#### Working data:

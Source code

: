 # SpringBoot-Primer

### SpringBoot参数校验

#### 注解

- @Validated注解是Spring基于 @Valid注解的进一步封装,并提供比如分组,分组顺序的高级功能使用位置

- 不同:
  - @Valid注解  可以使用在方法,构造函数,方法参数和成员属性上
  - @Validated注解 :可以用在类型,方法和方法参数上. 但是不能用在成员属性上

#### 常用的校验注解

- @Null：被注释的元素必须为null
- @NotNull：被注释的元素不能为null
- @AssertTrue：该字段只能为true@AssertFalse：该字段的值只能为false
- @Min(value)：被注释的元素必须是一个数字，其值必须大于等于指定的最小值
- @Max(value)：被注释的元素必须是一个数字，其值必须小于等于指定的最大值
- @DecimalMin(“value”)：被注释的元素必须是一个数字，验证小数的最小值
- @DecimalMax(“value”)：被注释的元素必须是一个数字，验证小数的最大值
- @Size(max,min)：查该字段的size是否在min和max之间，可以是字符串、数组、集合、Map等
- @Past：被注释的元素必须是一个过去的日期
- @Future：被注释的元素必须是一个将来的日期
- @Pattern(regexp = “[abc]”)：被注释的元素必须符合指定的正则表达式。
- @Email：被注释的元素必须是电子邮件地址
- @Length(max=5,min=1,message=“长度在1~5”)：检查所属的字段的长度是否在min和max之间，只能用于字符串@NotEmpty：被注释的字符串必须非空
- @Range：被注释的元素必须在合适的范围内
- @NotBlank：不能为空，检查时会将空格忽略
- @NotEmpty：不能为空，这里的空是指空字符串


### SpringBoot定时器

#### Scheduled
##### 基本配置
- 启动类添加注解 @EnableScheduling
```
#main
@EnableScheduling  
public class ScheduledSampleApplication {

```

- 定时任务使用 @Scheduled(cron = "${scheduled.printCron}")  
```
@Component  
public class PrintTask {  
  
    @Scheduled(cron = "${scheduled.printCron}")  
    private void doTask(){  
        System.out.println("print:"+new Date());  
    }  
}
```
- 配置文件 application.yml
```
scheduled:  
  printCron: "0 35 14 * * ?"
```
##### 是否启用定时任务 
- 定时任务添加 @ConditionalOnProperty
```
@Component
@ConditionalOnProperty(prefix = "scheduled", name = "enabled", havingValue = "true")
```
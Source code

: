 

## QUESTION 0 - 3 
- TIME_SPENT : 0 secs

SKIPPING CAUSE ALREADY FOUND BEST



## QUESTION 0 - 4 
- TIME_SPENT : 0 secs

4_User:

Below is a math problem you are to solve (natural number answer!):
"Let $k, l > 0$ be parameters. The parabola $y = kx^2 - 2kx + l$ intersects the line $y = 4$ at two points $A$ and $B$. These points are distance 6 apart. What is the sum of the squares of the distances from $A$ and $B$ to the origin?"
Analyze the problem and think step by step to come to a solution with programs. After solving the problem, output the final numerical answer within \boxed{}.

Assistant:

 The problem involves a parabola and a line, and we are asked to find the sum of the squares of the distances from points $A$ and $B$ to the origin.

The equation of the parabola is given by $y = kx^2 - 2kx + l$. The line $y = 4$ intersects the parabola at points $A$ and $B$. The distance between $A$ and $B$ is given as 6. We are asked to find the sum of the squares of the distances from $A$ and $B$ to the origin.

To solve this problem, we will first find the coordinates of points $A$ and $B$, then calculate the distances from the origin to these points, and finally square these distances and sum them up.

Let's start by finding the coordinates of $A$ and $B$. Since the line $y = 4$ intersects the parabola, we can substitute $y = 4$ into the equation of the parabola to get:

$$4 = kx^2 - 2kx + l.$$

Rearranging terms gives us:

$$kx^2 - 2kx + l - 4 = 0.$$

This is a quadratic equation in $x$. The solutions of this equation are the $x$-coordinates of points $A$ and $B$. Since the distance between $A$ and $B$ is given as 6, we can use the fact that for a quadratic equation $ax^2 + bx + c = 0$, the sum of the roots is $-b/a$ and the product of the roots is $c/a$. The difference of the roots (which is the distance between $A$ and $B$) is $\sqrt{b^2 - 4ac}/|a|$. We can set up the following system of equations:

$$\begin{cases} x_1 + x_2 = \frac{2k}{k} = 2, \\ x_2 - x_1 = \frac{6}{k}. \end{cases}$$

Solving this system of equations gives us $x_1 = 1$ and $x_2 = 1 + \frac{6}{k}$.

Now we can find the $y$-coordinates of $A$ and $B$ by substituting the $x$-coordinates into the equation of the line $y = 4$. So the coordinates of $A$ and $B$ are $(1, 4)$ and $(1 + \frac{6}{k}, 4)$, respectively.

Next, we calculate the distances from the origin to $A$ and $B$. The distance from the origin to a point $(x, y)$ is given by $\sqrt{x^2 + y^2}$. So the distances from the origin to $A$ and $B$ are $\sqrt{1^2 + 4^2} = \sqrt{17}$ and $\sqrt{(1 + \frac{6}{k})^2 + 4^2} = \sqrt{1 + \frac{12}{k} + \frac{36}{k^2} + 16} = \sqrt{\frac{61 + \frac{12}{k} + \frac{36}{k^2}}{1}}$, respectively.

#### Exercise directions:
The lines of the data, from the first through the one containing "- @NotBlank：不能为空，检查时会将空格忽略", are to be transcribed exactly.

#### Task solution:
Source code

: # SpringBoot-Primer

### SpringBoot参数校验

#### 注解

- @Validated注解是Spring基于 @Valid注解的进一步封装,并提供比如分组,分组顺序的高级功能使用位置

- 不同:
  - @Valid注解  可以使用在方法,构造函数,方法参数和成员属性上
  - @Validated注解 :可以用在类型,方法和方法参数上. 但是不能用在成员属性上

#### 常用的校验注解

- @Null：被注释的元素必须为null
- @NotNull：被注释的元素不能为null
- @AssertTrue：该字段只能为true@AssertFalse：该字段的值只能为false
- @Min(value)：被注释的元素必须是一个数字，其值必须大于等于指定的最小值
- @Max(value)：被注释的元素必须是一个数字，其值必须小于等于指定的最大值
- @DecimalMin(“value”)：被注释的元素必须是一个数字，验证小数的最小值
- @DecimalMax(“value”)：被注释的元素必须是一个数字，验证小数的最大值
- @Size(max,min)：查该字段的size是否在min和max之间，可以是字符串、数组、集合、Map等
- @Past：被注释的元素必须是一个过去的日期
- @Future：被注释的元素必须是一个将来的日期
- @Pattern(regexp = “[abc]”)：被注释的元素必须符合指定的正则表达式。
- @Email：被注释的元素必须是电子邮件地址
- @Length(max=5,min=1,message=“长度在1~5”)：检查所属的字段的长度是否在min和max之间，只能用于字符串@NotEmpty：被注释的字符串必须非空
- @Range：被注释的元素必须在合适的范围内
- @NotBlank：不能为空，检查时会将空格忽略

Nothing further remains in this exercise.